What you have to do:
Find every line in the records that holds the string "convex". Copy each one.

Records supplied:

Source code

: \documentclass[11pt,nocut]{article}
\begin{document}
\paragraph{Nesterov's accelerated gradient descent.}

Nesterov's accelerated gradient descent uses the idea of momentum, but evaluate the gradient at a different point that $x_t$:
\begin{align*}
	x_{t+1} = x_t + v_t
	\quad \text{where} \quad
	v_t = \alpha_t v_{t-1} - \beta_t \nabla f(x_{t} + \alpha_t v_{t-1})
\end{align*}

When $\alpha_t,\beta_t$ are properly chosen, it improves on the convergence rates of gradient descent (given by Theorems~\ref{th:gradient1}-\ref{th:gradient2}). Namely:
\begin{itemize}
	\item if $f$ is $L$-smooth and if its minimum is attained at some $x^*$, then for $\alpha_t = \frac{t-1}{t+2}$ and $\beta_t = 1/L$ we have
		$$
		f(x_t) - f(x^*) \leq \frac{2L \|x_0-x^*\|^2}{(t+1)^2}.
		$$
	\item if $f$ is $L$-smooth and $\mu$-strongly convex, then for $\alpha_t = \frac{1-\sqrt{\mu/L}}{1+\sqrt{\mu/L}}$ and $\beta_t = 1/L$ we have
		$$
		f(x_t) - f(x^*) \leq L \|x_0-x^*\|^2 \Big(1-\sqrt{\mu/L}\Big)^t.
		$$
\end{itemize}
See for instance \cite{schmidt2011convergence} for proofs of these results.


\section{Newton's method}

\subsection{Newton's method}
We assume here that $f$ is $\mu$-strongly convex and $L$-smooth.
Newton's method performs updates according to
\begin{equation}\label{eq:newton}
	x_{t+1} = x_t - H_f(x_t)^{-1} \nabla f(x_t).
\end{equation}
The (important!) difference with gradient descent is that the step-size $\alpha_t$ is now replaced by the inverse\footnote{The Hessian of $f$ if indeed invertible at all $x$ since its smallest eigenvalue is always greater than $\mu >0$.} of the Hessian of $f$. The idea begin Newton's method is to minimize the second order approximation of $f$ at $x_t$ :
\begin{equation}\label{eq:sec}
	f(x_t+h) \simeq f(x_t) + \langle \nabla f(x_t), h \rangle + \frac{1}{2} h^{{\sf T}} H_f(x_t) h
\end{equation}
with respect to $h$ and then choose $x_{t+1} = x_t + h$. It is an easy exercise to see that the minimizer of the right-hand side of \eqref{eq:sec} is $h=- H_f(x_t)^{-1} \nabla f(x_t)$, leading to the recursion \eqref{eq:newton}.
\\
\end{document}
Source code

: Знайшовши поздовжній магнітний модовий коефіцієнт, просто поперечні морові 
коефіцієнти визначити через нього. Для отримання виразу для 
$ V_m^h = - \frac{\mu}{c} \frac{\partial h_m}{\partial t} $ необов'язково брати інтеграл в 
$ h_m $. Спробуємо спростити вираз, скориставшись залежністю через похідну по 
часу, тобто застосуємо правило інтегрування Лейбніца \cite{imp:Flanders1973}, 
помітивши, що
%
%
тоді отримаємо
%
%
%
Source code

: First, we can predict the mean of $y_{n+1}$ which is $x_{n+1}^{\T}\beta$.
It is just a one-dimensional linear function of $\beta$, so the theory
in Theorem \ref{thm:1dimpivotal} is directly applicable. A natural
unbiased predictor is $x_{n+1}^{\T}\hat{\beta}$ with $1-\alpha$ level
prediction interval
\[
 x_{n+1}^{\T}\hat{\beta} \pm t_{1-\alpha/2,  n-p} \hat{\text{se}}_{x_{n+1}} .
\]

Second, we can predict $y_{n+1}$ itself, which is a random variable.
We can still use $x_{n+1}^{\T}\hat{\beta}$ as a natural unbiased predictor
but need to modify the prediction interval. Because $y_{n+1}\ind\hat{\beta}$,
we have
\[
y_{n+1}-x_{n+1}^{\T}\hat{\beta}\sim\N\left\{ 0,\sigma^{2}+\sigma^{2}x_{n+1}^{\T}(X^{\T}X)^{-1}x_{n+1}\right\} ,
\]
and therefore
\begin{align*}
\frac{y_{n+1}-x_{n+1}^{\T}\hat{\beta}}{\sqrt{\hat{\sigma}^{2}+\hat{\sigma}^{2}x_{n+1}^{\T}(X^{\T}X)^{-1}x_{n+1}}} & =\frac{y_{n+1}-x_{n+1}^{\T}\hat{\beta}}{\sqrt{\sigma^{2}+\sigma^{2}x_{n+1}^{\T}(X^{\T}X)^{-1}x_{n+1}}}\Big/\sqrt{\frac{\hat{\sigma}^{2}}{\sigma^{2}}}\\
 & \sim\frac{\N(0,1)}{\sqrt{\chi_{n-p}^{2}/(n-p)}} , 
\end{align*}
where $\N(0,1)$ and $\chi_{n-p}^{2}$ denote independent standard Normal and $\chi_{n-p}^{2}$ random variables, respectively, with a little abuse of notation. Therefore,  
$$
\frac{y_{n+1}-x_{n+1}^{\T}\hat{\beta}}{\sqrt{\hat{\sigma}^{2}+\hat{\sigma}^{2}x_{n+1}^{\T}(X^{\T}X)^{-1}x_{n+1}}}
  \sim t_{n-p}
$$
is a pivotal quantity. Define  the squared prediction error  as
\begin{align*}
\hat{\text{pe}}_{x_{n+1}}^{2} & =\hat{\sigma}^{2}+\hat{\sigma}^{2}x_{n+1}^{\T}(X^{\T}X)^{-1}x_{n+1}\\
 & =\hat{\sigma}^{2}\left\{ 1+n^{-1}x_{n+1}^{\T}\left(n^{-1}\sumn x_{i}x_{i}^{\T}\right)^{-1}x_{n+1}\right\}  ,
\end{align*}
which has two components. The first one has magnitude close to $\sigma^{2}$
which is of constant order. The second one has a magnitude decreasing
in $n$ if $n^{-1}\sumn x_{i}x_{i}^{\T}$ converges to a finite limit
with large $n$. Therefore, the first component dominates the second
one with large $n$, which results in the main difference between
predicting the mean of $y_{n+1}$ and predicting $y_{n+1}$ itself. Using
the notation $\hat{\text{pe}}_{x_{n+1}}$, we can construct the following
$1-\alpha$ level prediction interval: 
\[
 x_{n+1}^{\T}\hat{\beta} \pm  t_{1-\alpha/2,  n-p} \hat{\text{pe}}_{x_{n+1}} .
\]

Written answer:
	\item if $f$ is $L$-smooth and $\mu$-strongly convex, then for $\alpha_t = \frac{1-\sqrt{\mu/L}}{1+\sqrt{\mu/L}}$ and $\beta_t = 1/L$ we have
We assume here that $f$ is $\mu$-strongly convex and $L$-smooth.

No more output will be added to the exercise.